Records –

·····

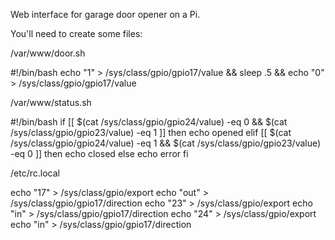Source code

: Web interface for garage door opener on a Pi.

You'll need to create some files:

/var/www/door.sh

#!/bin/bash
echo "1" > /sys/class/gpio/gpio17/value && sleep .5 && echo "0" > /sys/class/gpio/gpio17/value


/var/www/status.sh


#!/bin/bash
if [[ $(cat /sys/class/gpio/gpio24/value) -eq 0  && $(cat /sys/class/gpio/gpio23/value) -eq 1 ]]
then
   echo opened
elif [[ $(cat /sys/class/gpio/gpio24/value) -eq 1 && $(cat /sys/class/gpio/gpio23/value) -eq 0 ]]
then
   echo closed
else
   echo error
fi





/etc/rc.local

echo "17" > /sys/class/gpio/export
echo "out" > /sys/class/gpio/gpio17/direction
echo "23" > /sys/class/gpio/export
echo "in" > /sys/class/gpio/gpio17/direction
echo "24" > /sys/class/gpio/export
echo "in" > /sys/class/gpio/gpio17/direction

·····

Please set down each line of the data above exactly as written, without the pictures.

Result –
Source code

: Web interface for garage door opener on a Pi.

You'll need to create some files:

/var/www/door.sh

#!/bin/bash
echo "1" > /sys/class/gpio/gpio17/value && sleep .5 && echo "0" > /sys/class/gpio/gpio17/value


/var/www/status.sh


#!/bin/bash
if [[ $(cat /sys/class/gpio/gpio24/value) -eq 0  && $(cat /sys/class/gpio/gpio23/value) -eq 1 ]]
then
   echo opened
elif [[ $(cat /sys/class/gpio/gpio24/value) -eq 1 && $(cat /sys/class/gpio/gpio23/value) -eq 0 ]]
then
   echo closed
else
   echo error
fi





/etc/rc.local

echo "17" > /sys/class/gpio/export
echo "out" > /sys/class/gpio/gpio17/direction
echo "23" > /sys/class/gpio/export
echo "in" > /sys/class/gpio/gpio17/direction
echo "24" > /sys/class/gpio/export
echo "in" > /sys/class/gpio/gpio17/direction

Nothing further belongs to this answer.